[Stored dataset items]

● ● ● ●

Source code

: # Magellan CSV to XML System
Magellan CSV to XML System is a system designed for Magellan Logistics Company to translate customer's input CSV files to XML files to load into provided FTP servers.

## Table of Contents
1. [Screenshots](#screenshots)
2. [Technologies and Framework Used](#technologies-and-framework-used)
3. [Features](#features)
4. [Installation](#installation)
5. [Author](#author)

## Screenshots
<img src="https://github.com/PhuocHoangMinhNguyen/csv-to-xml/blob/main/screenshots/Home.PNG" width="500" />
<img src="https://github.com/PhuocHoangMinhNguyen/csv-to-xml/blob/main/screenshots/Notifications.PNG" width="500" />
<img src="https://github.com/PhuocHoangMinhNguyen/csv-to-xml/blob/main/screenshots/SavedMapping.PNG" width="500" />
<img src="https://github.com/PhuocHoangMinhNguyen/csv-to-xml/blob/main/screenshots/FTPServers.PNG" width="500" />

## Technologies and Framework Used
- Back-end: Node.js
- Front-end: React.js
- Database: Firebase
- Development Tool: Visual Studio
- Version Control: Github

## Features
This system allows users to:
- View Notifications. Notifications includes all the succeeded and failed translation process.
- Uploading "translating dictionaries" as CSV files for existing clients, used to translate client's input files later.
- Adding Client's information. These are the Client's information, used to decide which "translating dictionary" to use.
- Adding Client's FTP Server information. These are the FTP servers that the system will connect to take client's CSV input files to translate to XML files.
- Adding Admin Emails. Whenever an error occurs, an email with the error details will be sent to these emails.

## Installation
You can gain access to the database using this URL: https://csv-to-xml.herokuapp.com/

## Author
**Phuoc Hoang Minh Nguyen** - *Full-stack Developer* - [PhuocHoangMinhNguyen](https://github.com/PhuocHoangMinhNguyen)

● ● ● ●

WHAT TO WORK ON:
Filter the lines above, keeping and copying those that contain "Adding".

RESPONSE BELOW:
- Adding Client's information. These are the Client's information, used to decide which "translating dictionary" to use.
- Adding Client's FTP Server information. These are the FTP servers that the system will connect to take client's CSV input files to translate to XML files.
- Adding Admin Emails. Whenever an error occurs, an email with the error details will be sent to these emails.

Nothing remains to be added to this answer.